Re: drm/vkms: deadlock between dev->event_lock and timer

From: Helen Koike
Date: Mon Sep 18 2023 - 18:02:50 EST




On 14/09/2023 05:12, Daniel Vetter wrote:
On Thu, Sep 14, 2023 at 03:33:41PM +0900, Tetsuo Handa wrote:
On 2023/09/14 6:08, Thomas Gleixner wrote:
Maybe the VKMS people need to understand locking in the first place. The
first thing I saw in this code is:

static enum hrtimer_restart vkms_vblank_simulate(struct hrtimer *timer)
{
...
mutex_unlock(&output->enabled_lock);

What?

Unlocking a mutex in the context of a hrtimer callback is simply
violating all mutex locking rules.

How has this code ever survived lock debugging without triggering a big
fat warning?

Commit a0e6a017ab56936c ("drm/vkms: Fix race-condition between the hrtimer
and the atomic commit") in 6.6-rc1 replaced spinlock with mutex. So we haven't
tested with the lock debugging yet...

Yeah that needs an immediate revert, there's not much that looks legit in
that patch. I'll chat with Maira.

Also yes how that landed without anyone running lockdep is ... not good. I
guess we need a lockdep enabled drm ci target that runs vkms tests asap
:-)

btw, I just executed a draft version of vkms targed on the ci, we do get the warning:

https://gitlab.freedesktop.org/helen.fornazier/linux/-/jobs/49156305#L623

I'm just not sure if tests would fail (since it is a warning) and it has a chance to be ignored if people don't look at the logs (unless if igt already handles that).

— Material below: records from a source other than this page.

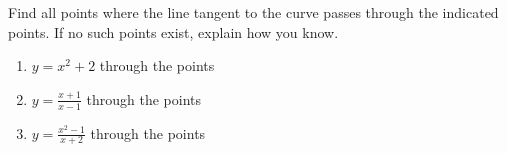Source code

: \vskip1mm{}
\begin{embeddedproblem}
  Find all points where the
  line tangent to the curve passes through the indicated points. If no
  such points exist, explain how you know.
  \begin{enumerate}[label={\bf{}(\alph*)}]
  \item    $y=x^2+2$  through the points
    \begin{enumerate}[label={\bf{}(\roman*)}]
    \end{enumerate}
  \item    $y=\frac{x+1}{x-1}$  through the points
    \begin{enumerate}[label={\bf{}(\roman*)}]
    \end{enumerate}
  \item $y=\frac{x^2-1}{x+2}$  through the points
    \begin{enumerate}[label={\bf{}(\roman*)}]
    \end{enumerate}
  \end{enumerate}
  \vskip-4mm{}
\end{embeddedproblem}


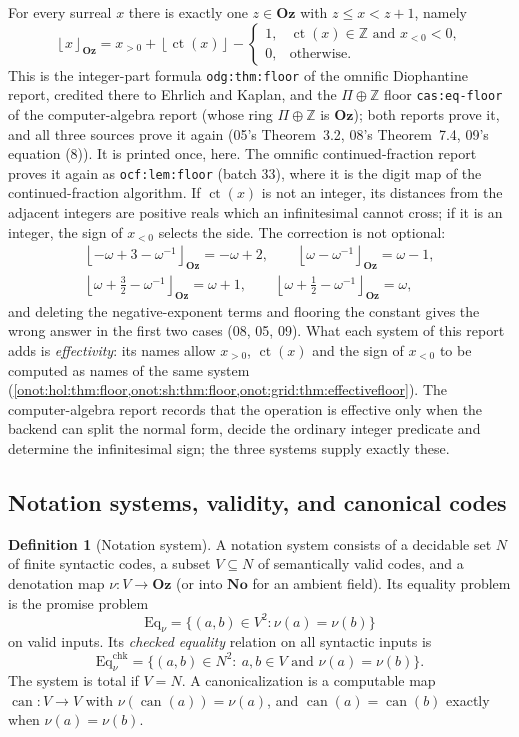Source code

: \documentclass[11pt,oneside]{article}
\numberwithin{equation}{section}
\theoremstyle{definition}
\newtheorem{definition}[definition]{Definition}
\theoremstyle{remark}
\newcommand{\No}{\mathbf{No}}
\newcommand{\Oz}{\mathbf{Oz}}
\newcommand{\Z}{\mathbb Z}
\newcommand{\ct}{\operatorname{ct}}
\newcommand{\can}{\operatorname{can}}
\newcommand{\Eq}{\mathrm{Eq}}
\newcommand{\fl}[1]{\left\lfloor #1\right\rfloor_{\Oz}}
\newcommand{\floor}[1]{\left\lfloor #1\right\rfloor}
\newcommand{\replabel}[1]{\nolinkurl{#1}}
\begin{document}
For every surreal $x$ there is exactly one $z\in\Oz$ with $z\le x<z+1$, namely
\begin{equation}\label{onot:eq:floor}
 \fl{x}=x_{>0}+\floor{\ct(x)}-
 \begin{cases}
 1,&\ct(x)\in\Z\text{ and }x_{<0}<0,\\
 0,&\text{otherwise.}
 \end{cases}
\end{equation}
This is the integer-part formula \replabel{odg:thm:floor} of the omnific
Diophantine report, credited there to Ehrlich and Kaplan, and the
$\Pi\oplus\Z$ floor \replabel{cas:eq-floor} of the computer-algebra report
(whose ring $\Pi\oplus\Z$ is $\Oz$); both reports prove it, and all three sources
prove it again (05's Theorem~3.2, 08's Theorem~7.4, 09's equation (8)). It is
printed once, here. The omnific continued-fraction report proves it again as
\replabel{ocf:lem:floor} (batch 33), where it is the digit map of the
continued-fraction algorithm. If $\ct(x)$ is not an integer, its distances from the
adjacent integers are positive reals which an infinitesimal cannot cross; if it
is an integer, the sign of $x_{<0}$ selects the side. The correction is not
optional:
\begin{gather*}
 \fl{-\omega+3-\omega^{-1}}=-\omega+2,\qquad
 \fl{\omega-\omega^{-1}}=\omega-1,\\
 \fl{\omega+\tfrac32-\omega^{-1}}=\omega+1,\qquad
 \fl{\omega+\tfrac12-\omega^{-1}}=\omega,
\end{gather*}
and deleting the negative-exponent terms and flooring the constant gives the
wrong answer in the first two cases (08, 05, 09). What each system of this report
adds is \emph{effectivity}: its names allow $x_{>0}$, $\ct(x)$ and the sign of
$x_{<0}$ to be computed as names of the same system
(\cref{onot:hol:thm:floor,onot:sh:thm:floor,onot:grid:thm:effectivefloor}).
The computer-algebra report records that the operation is effective only when
the backend can split the normal form, decide the ordinary integer predicate
and determine the infinitesimal sign; the three systems supply exactly these.

\subsection{Notation systems, validity, and canonical codes}

\begin{definition}[Notation system]\label{onot:def:notation}
A notation system consists of a decidable set $N$ of finite syntactic codes, a
subset $V\subseteq N$ of semantically valid codes, and a denotation map
$\nu:V\to\Oz$ (or into $\No$ for an ambient field). Its equality problem is
the promise problem
\[
 \Eq_\nu=\{(a,b)\in V^2:\nu(a)=\nu(b)\}
\]
on valid inputs. Its \emph{checked equality} relation on all syntactic inputs is
\[
 \Eq^{\mathrm{chk}}_\nu=\{(a,b)\in N^2:\ a,b\in V\text{ and }\nu(a)=\nu(b)\}.
\]
The system is total if $V=N$. A canonicalization is a computable map
$\can:V\to V$ with $\nu(\can(a))=\nu(a)$, and $\can(a)=\can(b)$ exactly when
$\nu(a)=\nu(b)$.
\end{definition}
\end{document}
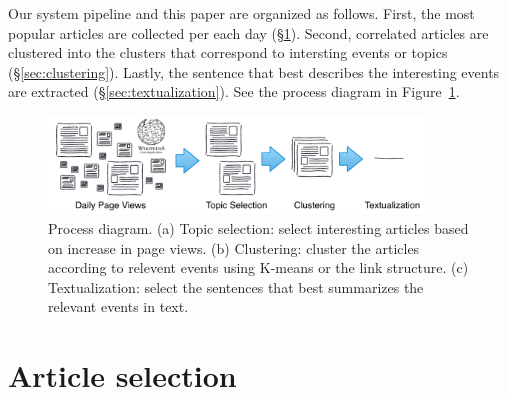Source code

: \documentclass[11pt]{article}
\begin{document}



Our system pipeline and this paper are organized as follows. First, the most popular articles are collected per each day (\S\ref{sec:article-selection}). Second, correlated articles are clustered into the clusters that correspond to intersting events or topics (\S\ref{sec:clustering}). Lastly, the sentence that best describes the interesting events are extracted (\S\ref{sec:textualization}). See the process diagram in Figure~\ref{fig:process}.

\begin{figure}
\centering
\includegraphics[width=0.9\textwidth]{figures/WikiTopicsPipeline.pdf}
\caption{Process diagram.
(a) Topic selection: select interesting articles based on increase in page views.
(b) Clustering: cluster the articles according to relevent events using K-means or the link structure.
(c) Textualization: select the sentences that best summarizes the relevant events in text. }
\label{fig:process}
\end{figure}

\section{Article selection}
\label{sec:article-selection}
\end{document}
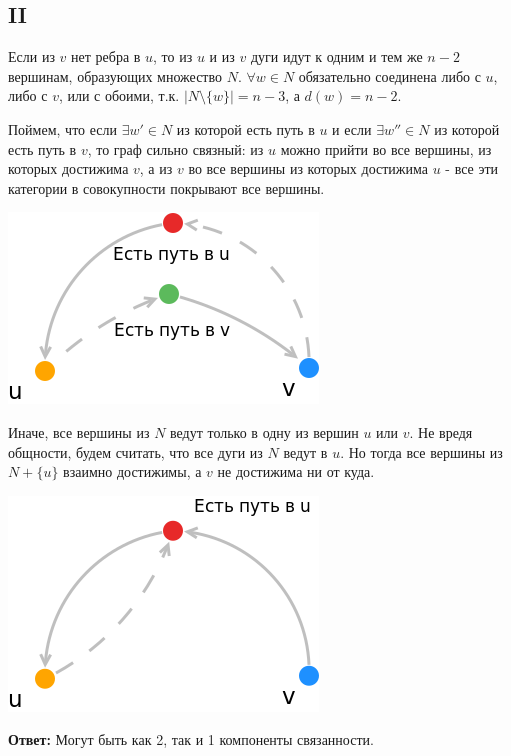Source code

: \documentclass{article}
\begin{document}
	\subsection{II}
	
	Если из $v$ нет ребра в $u$, то из $u$ и из $v$ дуги идут к одним и тем же $n - 2$ вершинам, образующих множество $N$. $\forall w \in N$ обязательно соединена либо с $u$, либо с $v$, или с обоими, т.к. $|N \setminus \{w\}| = n - 3$, а $d(w) = n - 2$.
	
	Поймем, что если $\exists w' \in N $ из которой есть путь в $u$ и если $\exists w'' \in N $ из которой есть путь в $v$, то граф сильно связный: из $u$ можно прийти во все вершины, из которых достижима $v$, а из $v$ во все вершины из которых достижима $u$ - все эти категории в совокупности покрывают все вершины. 
	
		\begin{center}
			\includegraphics[scale=0.5]{8_3}
		\end{center}	
	
	Иначе, все вершины из $N$ ведут только в одну из вершин $u$ или $v$. Не вредя общности, будем считать, что все дуги из $N$ ведут в $u$. Но тогда все вершины из $N + \{u\}$ взаимно достижимы, а $v$ не достижима ни от куда.
		\begin{center}
			\includegraphics[scale=0.5]{8_4}
		\end{center}
	
	\textbf{Ответ:} Могут быть как 2, так и 1 компоненты связанности.
	 
	
\end{document}
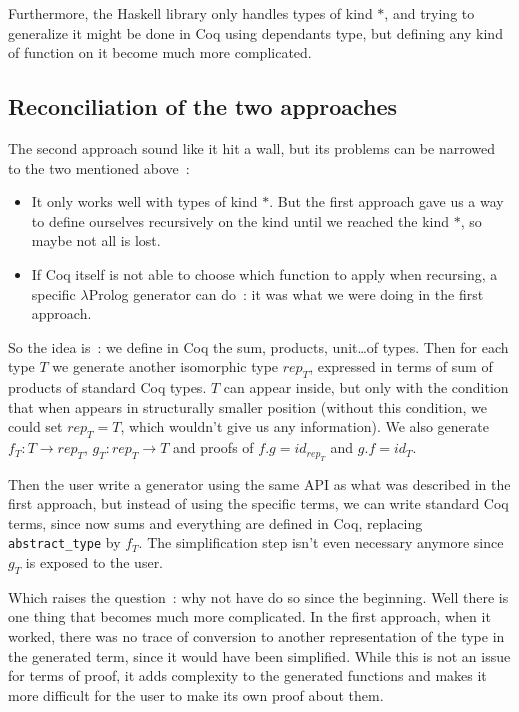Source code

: \documentclass{article}
\newcommand{\lprog}{$\lambda$Prolog }
\begin{document}
Furthermore, the Haskell library only handles types of kind $*$, and trying
to generalize it might be done in Coq using dependants type, but defining any
kind of function on it become much more complicated.

\subsection{Reconciliation of the two approaches}

The second approach sound like it hit a wall, but its problems can be narrowed to
the two mentioned above~: \begin{itemize}
    \item It only works well with types of kind $*$. But the first approach gave
        us a way to define ourselves recursively on the kind until we reached
        the kind $*$, so maybe not all is lost.
    \item If Coq itself is not able to choose which function to apply when
        recursing, a specific \lprog generator can do~: it was what
        we were doing in the first approach.
\end{itemize}

So the idea is~: we define in Coq the sum, products, unit\ldots of types.
Then for each type $T$ we generate another isomorphic type $rep_T$, expressed
in terms of sum of products of standard Coq types. $T$ can appear inside,
but only with the condition that when appears in structurally smaller position
(without this condition, we could set $rep_T = T$, which wouldn't give us
any information). We also generate $f_T : T \rightarrow rep_T$, $g_T : rep_T\rightarrow T$
and proofs of $f . g = id_{rep_T}$ and $g . f = id_T$.

Then the user write a generator using the same API as what was described in the
first approach, but instead of using the specific terms, we can write standard
Coq terms, since now sums and everything are defined in Coq, replacing
\texttt{abstract\_type} by $f_T$. The simplification step isn't even necessary
anymore since $g_T$ is exposed to the user.

Which raises the question~: why not have do so since the beginning. Well there
is one thing that becomes much more complicated. In the first approach, when it
worked, there was no trace of conversion to another representation of the type
in the generated term, since it would have been simplified. While this is not
an issue for terms of proof, it adds complexity to the generated functions and
makes it more difficult for the user to make its own proof about them.
\end{document}

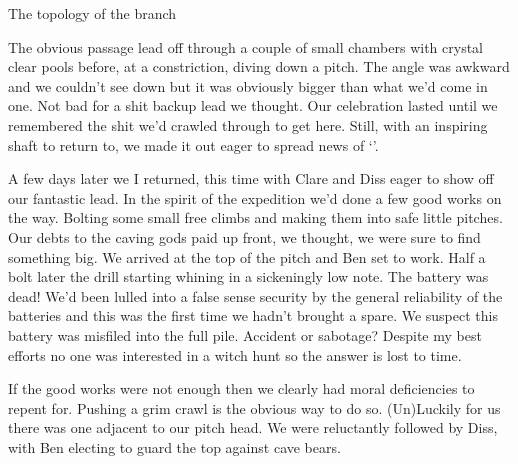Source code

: \begin{survey}
\checkoddpage \ifoddpage \forcerectofloat \else \forceversofloat \fi
 \centering
{}
\caption[Fenestrator plan (grade 1)]{The topology of the  branch }
\end{survey}

The obvious passage lead off through a couple of small chambers with crystal clear pools before, at a constriction, diving down a pitch. The angle was awkward and we couldn't see down but it was obviously bigger than what we'd come in one. Not bad for a shit backup lead we thought. Our celebration lasted until we remembered the shit we'd crawled through to get here. Still, with an inspiring shaft to return to, we made it out eager to spread news of `'.

    
A few days later we I returned, this time with Clare and Diss eager to show off our fantastic lead. In the spirit of the expedition we'd done a few good works on the way. Bolting some small free climbs and making them into safe little pitches. Our debts to the caving gods paid up front, we thought, we were sure to find something big. We arrived at the top of the pitch and Ben set to work. Half a bolt later the drill starting whining in a sickeningly low note. The battery was dead! We'd been lulled into a false sense security by the general reliability of the batteries and this was the first time we hadn't brought a spare. We suspect this battery was misfiled into the full pile. Accident or sabotage? Despite my best efforts no one was interested in a witch hunt so the answer is lost to time.

If the good works were not enough then we clearly had moral deficiencies to repent for. Pushing a grim crawl is the obvious way to do so. (Un)Luckily for us there was one adjacent to our pitch head.  We were reluctantly followed by Diss, with Ben electing to guard the top against cave bears.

I still need to do some adjustments (it seems the tests is hanging somewhere and we got a timeout) but we should have vkms in drm ci soon.

Regards,
Helen



Maíra and Arthur, mutex_unlock() from interrupt context is not permitted.
Please revert that patch immediately.
I guess that a semaphore (down()/up()) could be used instead of a mutex.

From a quick look this smells like a classic "try to use locking when you
want synchronization primitives", so semaphore here doesn't look any
better. The vkms_set_composer() function was originally for crc
generation, where it's userspace's job to make sure they wait for all the
crc they need to be generated before they shut it down again. But for
writeback the kernel must guarantee that the compositiona actually
happens, and the current function just doesn't make any such guarantees.

Cheers, Daniel